Strengthening Oklahoma’s workforce pipeline through degree and certificate completion continues to be the state system of higher education’s top priority. That was the message delivered by Chancellor Glen D. Johnson as he presented the Oklahoma State Regents for Higher Education’s FY 2016 legislative agenda to an audience of lawmakers, community leaders and educators at Rogers State University on Jan. 21.
“Our system of higher education remains committed to college degree and certificate attainment,” Johnson said. “We know that increasing college degrees and certificates is Oklahoma’s pathway to jobs and prosperity, increasing our state’s per capita income, and advancing economic growth. No entity in state government can help Oklahoma reach its goals of educational excellence and workforce development faster or more comprehensively than public higher education.”

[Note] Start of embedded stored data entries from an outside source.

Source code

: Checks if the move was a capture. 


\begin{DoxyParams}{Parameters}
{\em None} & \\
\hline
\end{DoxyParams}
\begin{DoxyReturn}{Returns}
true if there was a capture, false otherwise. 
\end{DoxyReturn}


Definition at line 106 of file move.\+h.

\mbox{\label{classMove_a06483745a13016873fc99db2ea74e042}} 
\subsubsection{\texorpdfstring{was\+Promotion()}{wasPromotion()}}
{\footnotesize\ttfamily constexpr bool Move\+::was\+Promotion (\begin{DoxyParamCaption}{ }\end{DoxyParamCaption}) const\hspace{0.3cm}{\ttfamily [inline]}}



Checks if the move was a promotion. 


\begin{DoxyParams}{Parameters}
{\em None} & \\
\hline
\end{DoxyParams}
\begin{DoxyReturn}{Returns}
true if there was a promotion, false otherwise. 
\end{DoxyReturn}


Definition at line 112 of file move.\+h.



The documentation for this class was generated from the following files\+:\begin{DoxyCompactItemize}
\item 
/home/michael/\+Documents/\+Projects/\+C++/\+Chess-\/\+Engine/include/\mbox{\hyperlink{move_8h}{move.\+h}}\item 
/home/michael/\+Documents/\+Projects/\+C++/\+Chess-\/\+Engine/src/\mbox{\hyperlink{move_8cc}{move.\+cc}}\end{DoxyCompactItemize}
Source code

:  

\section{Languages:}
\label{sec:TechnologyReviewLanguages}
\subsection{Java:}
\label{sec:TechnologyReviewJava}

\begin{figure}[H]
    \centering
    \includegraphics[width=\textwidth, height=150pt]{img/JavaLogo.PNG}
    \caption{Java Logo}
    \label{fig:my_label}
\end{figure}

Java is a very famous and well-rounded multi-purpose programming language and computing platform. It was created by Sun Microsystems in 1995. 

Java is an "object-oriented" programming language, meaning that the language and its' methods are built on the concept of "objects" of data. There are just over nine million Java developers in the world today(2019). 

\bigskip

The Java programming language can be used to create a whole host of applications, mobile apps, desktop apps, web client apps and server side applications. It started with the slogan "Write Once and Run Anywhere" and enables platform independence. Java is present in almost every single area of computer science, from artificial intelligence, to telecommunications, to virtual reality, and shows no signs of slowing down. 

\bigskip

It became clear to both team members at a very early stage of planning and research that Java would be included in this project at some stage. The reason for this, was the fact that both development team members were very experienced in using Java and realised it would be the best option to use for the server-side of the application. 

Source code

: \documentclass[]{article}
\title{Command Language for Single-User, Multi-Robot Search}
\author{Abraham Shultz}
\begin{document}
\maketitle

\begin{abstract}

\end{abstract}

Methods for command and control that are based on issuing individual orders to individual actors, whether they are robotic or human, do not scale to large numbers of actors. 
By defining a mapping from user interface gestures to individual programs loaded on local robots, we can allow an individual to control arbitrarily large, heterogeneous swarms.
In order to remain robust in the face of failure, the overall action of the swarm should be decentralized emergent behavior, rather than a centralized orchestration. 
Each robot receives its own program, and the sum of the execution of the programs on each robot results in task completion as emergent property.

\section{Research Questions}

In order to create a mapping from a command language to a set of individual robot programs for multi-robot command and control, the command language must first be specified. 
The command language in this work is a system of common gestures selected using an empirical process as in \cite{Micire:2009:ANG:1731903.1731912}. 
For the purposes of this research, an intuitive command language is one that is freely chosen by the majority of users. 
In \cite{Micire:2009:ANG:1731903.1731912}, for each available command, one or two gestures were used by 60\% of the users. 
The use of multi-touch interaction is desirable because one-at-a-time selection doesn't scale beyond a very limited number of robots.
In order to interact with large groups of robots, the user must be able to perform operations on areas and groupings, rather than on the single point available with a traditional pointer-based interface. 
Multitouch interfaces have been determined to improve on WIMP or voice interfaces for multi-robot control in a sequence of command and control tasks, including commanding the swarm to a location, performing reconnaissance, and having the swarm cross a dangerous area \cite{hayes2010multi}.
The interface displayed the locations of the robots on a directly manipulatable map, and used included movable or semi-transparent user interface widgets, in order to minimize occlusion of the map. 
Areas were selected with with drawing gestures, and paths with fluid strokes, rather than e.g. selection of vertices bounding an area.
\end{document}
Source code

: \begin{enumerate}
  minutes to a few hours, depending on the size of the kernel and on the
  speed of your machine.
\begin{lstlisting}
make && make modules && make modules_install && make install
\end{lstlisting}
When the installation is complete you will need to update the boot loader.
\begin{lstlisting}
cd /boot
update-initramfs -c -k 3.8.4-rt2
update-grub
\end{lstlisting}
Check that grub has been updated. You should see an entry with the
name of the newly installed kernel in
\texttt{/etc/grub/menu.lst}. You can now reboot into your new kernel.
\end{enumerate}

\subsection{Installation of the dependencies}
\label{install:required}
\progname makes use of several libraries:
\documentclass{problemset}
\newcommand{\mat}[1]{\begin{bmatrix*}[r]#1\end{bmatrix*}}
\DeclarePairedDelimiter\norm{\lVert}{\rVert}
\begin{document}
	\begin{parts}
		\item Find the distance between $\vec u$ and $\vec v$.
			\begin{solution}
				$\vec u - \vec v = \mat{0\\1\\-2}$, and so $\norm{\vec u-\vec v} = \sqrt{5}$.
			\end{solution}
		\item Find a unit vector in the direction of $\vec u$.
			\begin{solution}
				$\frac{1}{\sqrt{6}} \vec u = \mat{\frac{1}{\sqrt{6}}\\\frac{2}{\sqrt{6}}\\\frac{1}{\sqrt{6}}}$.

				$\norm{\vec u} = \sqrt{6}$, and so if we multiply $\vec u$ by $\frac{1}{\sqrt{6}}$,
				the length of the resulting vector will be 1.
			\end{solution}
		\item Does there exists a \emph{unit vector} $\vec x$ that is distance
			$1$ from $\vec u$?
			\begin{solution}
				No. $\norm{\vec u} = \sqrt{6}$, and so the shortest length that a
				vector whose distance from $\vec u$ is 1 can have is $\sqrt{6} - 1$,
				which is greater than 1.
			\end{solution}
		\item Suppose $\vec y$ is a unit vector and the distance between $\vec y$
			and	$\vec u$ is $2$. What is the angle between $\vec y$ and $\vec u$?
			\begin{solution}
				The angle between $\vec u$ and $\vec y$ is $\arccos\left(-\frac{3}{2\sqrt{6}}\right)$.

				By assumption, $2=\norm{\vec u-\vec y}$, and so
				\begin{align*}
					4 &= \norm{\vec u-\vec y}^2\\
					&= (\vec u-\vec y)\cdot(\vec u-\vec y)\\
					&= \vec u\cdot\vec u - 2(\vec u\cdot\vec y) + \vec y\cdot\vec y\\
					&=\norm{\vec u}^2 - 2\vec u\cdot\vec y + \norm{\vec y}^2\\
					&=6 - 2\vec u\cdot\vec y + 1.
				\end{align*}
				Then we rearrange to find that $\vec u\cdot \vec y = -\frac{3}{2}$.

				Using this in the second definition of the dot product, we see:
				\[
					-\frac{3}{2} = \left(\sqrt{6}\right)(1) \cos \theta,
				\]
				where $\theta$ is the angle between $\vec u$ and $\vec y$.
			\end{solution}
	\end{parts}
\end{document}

Also speaking at the event were RSU President Dr. Larry Rice and Student Government Association President Chelsea Fiedler. Fiedler, a political science junior from Vinita, shared how her time at RSU has impacted her perception of higher education.
“The experience higher education has given me and many other students like me is worth being supported by the state,” Fiedler said. “Education, especially at the college level, is more than just school; it’s a supportive learning community of unique people, and I urge everyone to make their best effort to increase higher education opportunities throughout the state.”

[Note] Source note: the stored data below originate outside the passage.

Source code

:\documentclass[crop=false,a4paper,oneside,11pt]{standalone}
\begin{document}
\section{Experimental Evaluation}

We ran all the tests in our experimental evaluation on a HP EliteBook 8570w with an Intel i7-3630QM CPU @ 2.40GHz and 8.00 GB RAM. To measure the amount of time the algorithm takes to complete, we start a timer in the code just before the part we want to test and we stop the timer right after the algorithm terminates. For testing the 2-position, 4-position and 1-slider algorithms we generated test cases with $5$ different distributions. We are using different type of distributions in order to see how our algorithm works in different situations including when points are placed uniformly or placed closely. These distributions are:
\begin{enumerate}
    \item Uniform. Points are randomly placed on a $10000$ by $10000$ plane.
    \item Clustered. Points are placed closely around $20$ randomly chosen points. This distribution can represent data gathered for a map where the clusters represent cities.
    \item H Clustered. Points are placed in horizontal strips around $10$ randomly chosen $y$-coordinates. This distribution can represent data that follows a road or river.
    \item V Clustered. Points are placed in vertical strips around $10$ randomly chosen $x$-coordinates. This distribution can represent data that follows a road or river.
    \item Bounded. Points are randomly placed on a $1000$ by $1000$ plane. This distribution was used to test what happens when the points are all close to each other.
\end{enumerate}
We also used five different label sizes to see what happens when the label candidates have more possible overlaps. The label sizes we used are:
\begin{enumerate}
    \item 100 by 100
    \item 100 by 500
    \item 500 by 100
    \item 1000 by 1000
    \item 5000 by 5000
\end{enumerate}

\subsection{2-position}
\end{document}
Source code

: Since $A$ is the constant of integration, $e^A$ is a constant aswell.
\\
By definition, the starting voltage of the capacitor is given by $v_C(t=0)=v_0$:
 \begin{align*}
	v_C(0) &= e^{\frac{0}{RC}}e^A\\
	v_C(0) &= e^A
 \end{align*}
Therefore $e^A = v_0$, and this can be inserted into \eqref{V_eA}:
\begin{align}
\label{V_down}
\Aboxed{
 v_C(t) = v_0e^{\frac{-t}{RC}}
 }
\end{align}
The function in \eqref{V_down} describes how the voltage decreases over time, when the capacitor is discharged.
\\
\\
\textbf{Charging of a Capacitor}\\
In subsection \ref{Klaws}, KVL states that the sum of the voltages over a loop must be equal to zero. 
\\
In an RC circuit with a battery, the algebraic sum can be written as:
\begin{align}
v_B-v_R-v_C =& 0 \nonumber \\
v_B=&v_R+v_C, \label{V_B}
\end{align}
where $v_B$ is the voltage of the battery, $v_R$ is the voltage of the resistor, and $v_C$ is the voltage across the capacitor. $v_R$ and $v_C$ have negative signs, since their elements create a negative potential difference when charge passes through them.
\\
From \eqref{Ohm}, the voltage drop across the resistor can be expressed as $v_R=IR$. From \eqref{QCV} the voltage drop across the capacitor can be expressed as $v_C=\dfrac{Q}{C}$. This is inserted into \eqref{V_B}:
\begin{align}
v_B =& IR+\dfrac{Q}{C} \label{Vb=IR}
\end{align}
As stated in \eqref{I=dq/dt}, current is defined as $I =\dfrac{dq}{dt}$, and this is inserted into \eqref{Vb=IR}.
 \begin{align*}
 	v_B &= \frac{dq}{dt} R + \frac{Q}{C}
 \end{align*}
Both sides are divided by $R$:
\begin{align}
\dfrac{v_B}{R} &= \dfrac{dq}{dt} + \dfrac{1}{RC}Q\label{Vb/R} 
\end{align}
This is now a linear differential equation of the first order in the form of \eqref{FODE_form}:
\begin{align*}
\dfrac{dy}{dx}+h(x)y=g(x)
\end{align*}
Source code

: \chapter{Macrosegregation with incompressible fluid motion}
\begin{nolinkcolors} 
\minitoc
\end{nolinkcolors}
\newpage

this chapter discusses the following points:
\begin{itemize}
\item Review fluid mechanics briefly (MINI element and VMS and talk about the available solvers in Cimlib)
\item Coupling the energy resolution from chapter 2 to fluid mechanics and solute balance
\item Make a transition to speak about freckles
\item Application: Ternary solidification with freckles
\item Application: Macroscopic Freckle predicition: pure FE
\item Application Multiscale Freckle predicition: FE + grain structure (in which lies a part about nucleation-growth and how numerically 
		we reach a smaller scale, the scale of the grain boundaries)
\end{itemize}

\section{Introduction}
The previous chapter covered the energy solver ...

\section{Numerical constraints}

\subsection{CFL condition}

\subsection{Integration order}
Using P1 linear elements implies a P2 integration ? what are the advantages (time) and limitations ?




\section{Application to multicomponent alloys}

OSRHE recently voted to request $963.4 million for FY 2017, which reflects no increase over the FY 2016 appropriation of $963.4 million. The State Regents also approved an addendum acknowledging the need for $22 million to meet campus operational fixed costs.
Johnson emphasized that the State Regents are working to ensure that the state’s budget shortfall does not adversely affect students’ education experience. Oklahoma has the third lowest average cost of higher education in the nation, with 45 percent of state graduates finishing school without student loan debt. Johnson also noted that state allocations for student aid are the highest they’ve been in three years, with 9.8 percent of higher education funds being used for scholarships and other state aid.
The State Regents will also continue efforts to preserve the Oklahoma’s Promise scholarship as an access program. Recognized by many as America’s best college access program, Oklahoma’s Promise is considered a model that combines emphases on academic preparation and financial support for college. More than 65,000 students have earned college tuition scholarships through Oklahoma’s Promise since the program’s inception in 1992.
Another area of focus in the coming legislative session will be maintaining the current law regarding weapons on higher education campuses. Under the current law, campus presidents have the discretion to grant exceptions to the campus weapons ban when an exception is warranted. The State Regents and the presidents of all 25 state system institutions agree the current law is the best way to maintain campus safety for students, faculty, staff and visitors. Johnson noted that the preference to keep the current law did not mean that the State Regents or presidents were opposed to the second amendment or to gun ownership.